Bursa Asia Tergelincir, Dolar Menguat karena Lonjakan Imbal Hasil
Bursa Asia tergelincir pada hari Senin setelah serangkaian data ekonomi yang optimis dari Amerika Serikat dan secara global mengurangi risiko resesi, tetapi juga menyarankan suku bunga harus naik lebih jauh dan bertahan lebih lama.
Pasar obligasi terpukul setelah laporan menakjubkan tentang pekerjaan dan jasa, menangkap spekulan sangat kekurangan dolar dan mengirim mata uang naik tajam.
Dolar memperpanjang reli terhadap yen ke puncak tiga minggu di 132,60 pada hari Senin di tengah laporan bahwa pemerintah Jepang telah menawarkan pekerjaan gubernur bank sentral kepada wakil saat ini, Masayoshi Amamiya.

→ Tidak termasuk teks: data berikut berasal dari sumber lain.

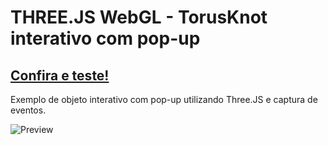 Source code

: # THREE.JS WebGL - TorusKnot interativo com pop-up
## [Confira e teste!](https://luhcs.github.io/toruspopup/)

Exemplo de objeto interativo com pop-up utilizando Three.JS e captura de eventos.

![Preview](https://user-images.githubusercontent.com/93772758/155784268-c5706622-3021-4bd0-993a-2d93ebef3522.png)

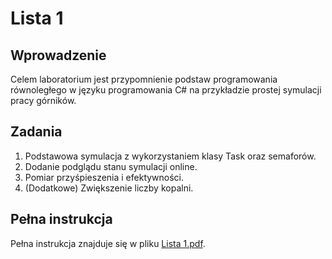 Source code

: # Lista 1

## Wprowadzenie
Celem laboratorium jest przypomnienie podstaw programowania równoległego w języku programowania C# na przykładzie prostej symulacji pracy górników.

## Zadania
1. Podstawowa symulacja z wykorzystaniem klasy Task oraz semaforów.
2. Dodanie podglądu stanu symulacji online.
3. Pomiar przyśpieszenia i efektywności.
4. (Dodatkowe) Zwiększenie liczby kopalni.

## Pełna instrukcja
Pełna instrukcja znajduje się w pliku [Lista 1.pdf](https://kam.pwr.edu.pl/piotr-p-nowakpwr-edu-pl/files//Materia%C5%82y/Programowanie%20r%C3%B3wnoleg%C5%82e%20i%20rozproszone/Lista%201.pdf). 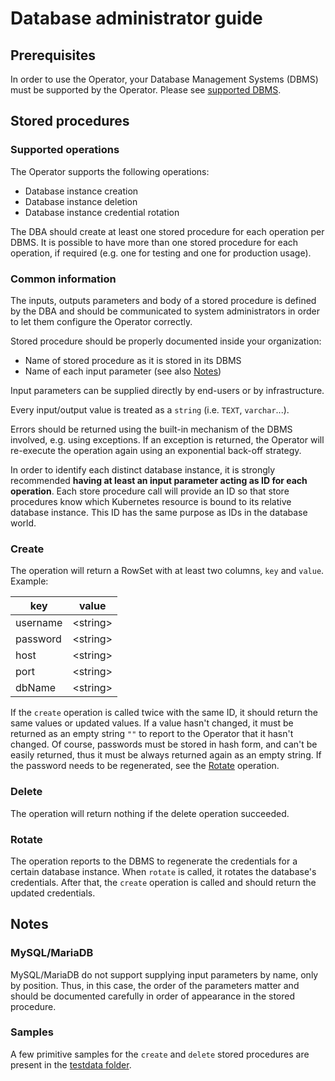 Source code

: # Database administrator guide
## Prerequisites
In order to use the Operator, your Database Management Systems (DBMS) must be supported by the Operator. 
Please see [supported DBMS](../README.md#supported-dbms).

## Stored procedures
### Supported operations
The Operator supports the following operations:
- Database instance creation
- Database instance deletion
- Database instance credential rotation

The DBA should create at least one stored procedure for each operation per DBMS. It is possible to have more than one 
stored procedure for each operation, if required (e.g. one for testing and one for production usage).

### Common information
The inputs, outputs parameters and body of a stored procedure is defined by the DBA and should be communicated to system 
administrators in order to let them configure the Operator correctly. 

Stored procedure should be properly documented inside your organization:
- Name of stored procedure as it is stored in its DBMS
- Name of each input parameter (see also [Notes](#Notes))

Input parameters can be supplied directly by end-users or by infrastructure.

Every input/output value is treated as a `string` (i.e. `TEXT`, `varchar`...).

Errors should be returned using the built-in mechanism of the DBMS involved, e.g. using exceptions. If an exception is returned,
the Operator will re-execute the operation again using an exponential back-off strategy.

In order to identify each distinct database instance, it is strongly recommended **having at least an input parameter 
acting as ID for each operation**. Each store procedure call will provide an ID so that store procedures know which 
Kubernetes resource is bound to its relative database instance. This ID has the same purpose as IDs in the database world.

### Create
The operation will return a RowSet with at least two columns, `key` and `value`. Example:

| key      	| value    	|
|----------	|----------	|
| username 	| \<string>	|
| password 	| \<string>	|
| host     	| \<string>	|
| port     	| \<string>	|
| dbName   	| \<string>	|

If the `create` operation is called twice with the same ID, it should return the same values or updated values. 
If a value hasn't changed, it must be returned as an empty string `""` to report to the Operator that it hasn't changed.
Of course, passwords must be stored in hash form, and can't be easily returned, thus it must be always returned again
as an empty string. If the password needs to be regenerated, see the [Rotate](#Rotate) operation.

### Delete
The operation will return nothing if the delete operation succeeded.

### Rotate
The operation reports to the DBMS to regenerate the credentials for a certain database instance. When `rotate` is
called, it rotates the database's credentials. After that, the `create` operation is called and should return the updated 
credentials.

## Notes
### MySQL/MariaDB
MySQL/MariaDB do not support supplying input parameters by name, only by position. Thus, in this case, the order of the
parameters matter and should be documented carefully in order of appearance in the stored procedure.

### Samples
A few primitive samples for the `create` and `delete` stored procedures are present in the [testdata folder](../testdata). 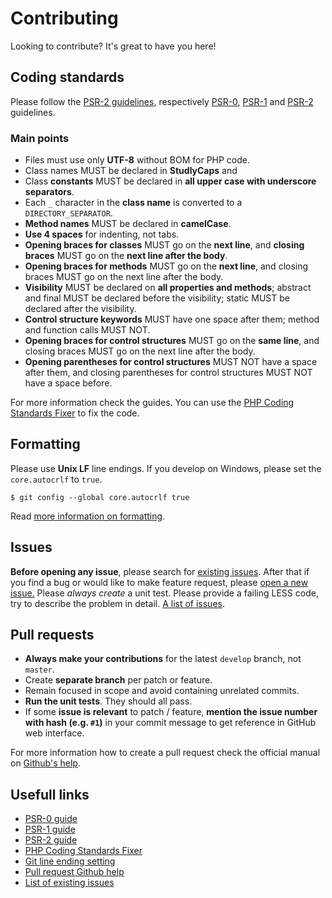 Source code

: # Contributing

Looking to contribute? It's great to have you here!

## Coding standards

Please follow the [PSR-2 guidelines](https://github.com/php-fig/fig-standards/blob/master/accepted/PSR-2-coding-style-guide.md), respectively [PSR-0](https://github.com/php-fig/fig-standards/blob/master/accepted/PSR-0.md), [PSR-1](https://github.com/php-fig/fig-standards/blob/master/accepted/PSR-1-basic-coding-standard.md) and [PSR-2](https://github.com/php-fig/fig-standards/blob/master/accepted/PSR-2-coding-style-guide.md) guidelines.

### Main points

 * Files must use only **UTF-8** without BOM for PHP code.
 * Class names MUST be declared in **StudlyCaps** and
 * Class **constants** MUST be declared in **all upper case with underscore separators**.
 * Each `_` character in the **class name** is converted to a `DIRECTORY_SEPARATOR`.
 * **Method names** MUST be declared in **camelCase**.
 * **Use 4 spaces** for indenting, not tabs.
 * **Opening braces for classes** MUST go on the **next line**, and **closing braces** MUST go on the **next line after the body**.
 * **Opening braces for methods** MUST go on the **next line**, and closing braces MUST go on the next line after the body.
 * **Visibility** MUST be declared on **all properties and methods**; abstract and final MUST be declared before the visibility; static MUST be declared after the visibility.
 * **Control structure keywords** MUST have one space after them; method and function calls MUST NOT.
 * **Opening braces for control structures** MUST go on the **same line**, and closing braces MUST go on the next line after the body.
 * **Opening parentheses for control structures** MUST NOT have a space after them, and closing parentheses for control structures MUST NOT have a space before.

For more information check the guides. You can use the [PHP Coding Standards Fixer](http://cs.sensiolabs.org/) to fix the code.

## Formatting

Please use **Unix LF** line endings. If you develop on Windows, please set the `core.autocrlf` to `true`.

    $ git config --global core.autocrlf true

Read [more information on formatting](http://git-scm.com/book/ch7-1.html#Formatting-and-Whitespace).

## Issues

**Before opening any issue**, please search for [existing issues](https://github.com/mishal/iless/issues). After that if you find a bug or would like to make feature request, please [open a new issue.](https://github.com/mishal/iless/issues/new) Please *always create* a unit test. Please provide a failing LESS code, try to describe the problem in detail. [A list of issues](https://github.com/mishal/iless/issues).

## Pull requests

 * **Always make your contributions** for the latest `develop` branch, not `master`.
 * Create **separate branch** per patch or feature.
 * Remain focused in scope and avoid containing unrelated commits.
 * **Run the unit tests**. They should all pass.
 * If some **issue is relevant** to patch / feature, **mention the issue number with hash (e.g. `#1`)** in your commit message to get reference in GitHub web interface.

For more information how to create a pull request check the official manual on [Github's help](https://help.github.com/articles/using-pull-requests).

## Usefull links

 * [PSR-0 guide](https://github.com/php-fig/fig-standards/blob/master/accepted/PSR-0.md)
 * [PSR-1 guide](https://github.com/php-fig/fig-standards/blob/master/accepted/PSR-1-basic-coding-standard.md)
 * [PSR-2 guide](https://github.com/php-fig/fig-standards/blob/master/accepted/PSR-2-coding-style-guide.md)
 * [PHP Coding Standards Fixer](http://cs.sensiolabs.org/)
 * [Git line ending setting](http://git-scm.com/book/ch7-1.html#Formatting-and-Whitespace)
 * [Pull request Github help](https://help.github.com/articles/using-pull-requests)
 * [List of existing issues](https://github.com/mishal/iless/issues)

Amamiya telah terlibat erat dengan kebijakan super-mudah Bank of Japan saat ini dan dianggap oleh pasar lebih dovish daripada beberapa pesaing lainnya. Baca selengkapnya
Kenaikan awal kemudian dikupas menjadi 131,80 yen tetapi masih membantu dolar bertahan di sekeranjang mata uang di 103,050, setelah melonjak 1,2% pada hari Jumat. Euro meringkuk di $1,0790 setelah merosot 1,1% pada hari Jumat.
Di pasar ekuitas, indeks MSCI untuk saham Asia-Pasifik di luar Jepang (.MIAPJ0000PUS) turun 1,9%, dengan Korea Selatan (.KS11) turun 1,0%. Blue chips China (.CSI300) turun 1,6%
Nikkei Jepang (.N225) bertambah 0,7%, didorong oleh harapan BOJ akan menjaga kebijakan tetap longgar. EUROSTOXX 50 berjangka turun 0,6% dan FTSE berjangka 0,3%.

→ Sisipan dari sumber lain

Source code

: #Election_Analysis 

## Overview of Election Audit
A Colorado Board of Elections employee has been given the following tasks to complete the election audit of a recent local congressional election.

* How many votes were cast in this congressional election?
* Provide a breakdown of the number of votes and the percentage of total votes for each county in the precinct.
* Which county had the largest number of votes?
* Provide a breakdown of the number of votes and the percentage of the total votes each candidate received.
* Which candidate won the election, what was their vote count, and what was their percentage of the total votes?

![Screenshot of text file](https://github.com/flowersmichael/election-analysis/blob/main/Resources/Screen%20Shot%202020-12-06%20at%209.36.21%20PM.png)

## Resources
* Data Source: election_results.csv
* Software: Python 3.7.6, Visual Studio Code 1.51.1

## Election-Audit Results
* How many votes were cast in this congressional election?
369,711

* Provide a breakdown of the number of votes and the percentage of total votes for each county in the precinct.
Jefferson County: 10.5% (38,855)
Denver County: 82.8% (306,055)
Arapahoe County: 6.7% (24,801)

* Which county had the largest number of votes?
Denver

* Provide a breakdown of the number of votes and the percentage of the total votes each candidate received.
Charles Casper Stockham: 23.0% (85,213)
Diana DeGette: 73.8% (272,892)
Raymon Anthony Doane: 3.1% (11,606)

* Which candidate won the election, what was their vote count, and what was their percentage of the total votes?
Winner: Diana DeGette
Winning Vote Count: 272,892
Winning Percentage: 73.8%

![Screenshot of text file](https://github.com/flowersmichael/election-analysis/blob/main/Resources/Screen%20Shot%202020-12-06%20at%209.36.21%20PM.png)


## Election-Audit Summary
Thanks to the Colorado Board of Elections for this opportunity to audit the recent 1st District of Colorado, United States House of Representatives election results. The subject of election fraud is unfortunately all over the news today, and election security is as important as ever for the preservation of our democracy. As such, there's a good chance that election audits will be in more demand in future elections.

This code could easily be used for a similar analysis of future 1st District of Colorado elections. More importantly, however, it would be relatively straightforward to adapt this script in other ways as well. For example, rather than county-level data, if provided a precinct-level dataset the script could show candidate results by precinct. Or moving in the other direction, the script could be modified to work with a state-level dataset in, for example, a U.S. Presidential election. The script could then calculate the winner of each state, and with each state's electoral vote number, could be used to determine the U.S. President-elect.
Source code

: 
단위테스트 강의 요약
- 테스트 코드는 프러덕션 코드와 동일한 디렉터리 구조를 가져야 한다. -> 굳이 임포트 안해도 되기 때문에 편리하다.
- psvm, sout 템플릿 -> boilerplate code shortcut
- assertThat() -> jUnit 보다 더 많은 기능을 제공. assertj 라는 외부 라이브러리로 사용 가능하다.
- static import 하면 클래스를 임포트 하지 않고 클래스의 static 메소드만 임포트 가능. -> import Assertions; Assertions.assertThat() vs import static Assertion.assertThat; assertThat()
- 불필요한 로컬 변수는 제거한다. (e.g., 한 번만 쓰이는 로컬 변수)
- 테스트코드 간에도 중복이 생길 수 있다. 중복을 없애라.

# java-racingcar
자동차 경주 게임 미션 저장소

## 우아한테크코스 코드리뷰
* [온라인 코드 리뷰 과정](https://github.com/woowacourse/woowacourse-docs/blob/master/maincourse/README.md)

S&P 500 futures dan Nasdaq futures sama-sama turun 0,3% karena laporan payroll Januari yang luar biasa memaksa investor untuk mempertimbangkan risiko kenaikan lebih lanjut dari Federal Reserve, dan lebih sedikit peluang pemotongan di akhir tahun. Baca selengkapnya
“Laporan ketenagakerjaan mengubah lanskap pasar tenaga kerja, meningkatkan kemungkinan skenario soft-landing di mana ekonomi menghindari kontraksi parah sementara pertumbuhan inflasi/upah terus moderat,” kata analis di Nomura.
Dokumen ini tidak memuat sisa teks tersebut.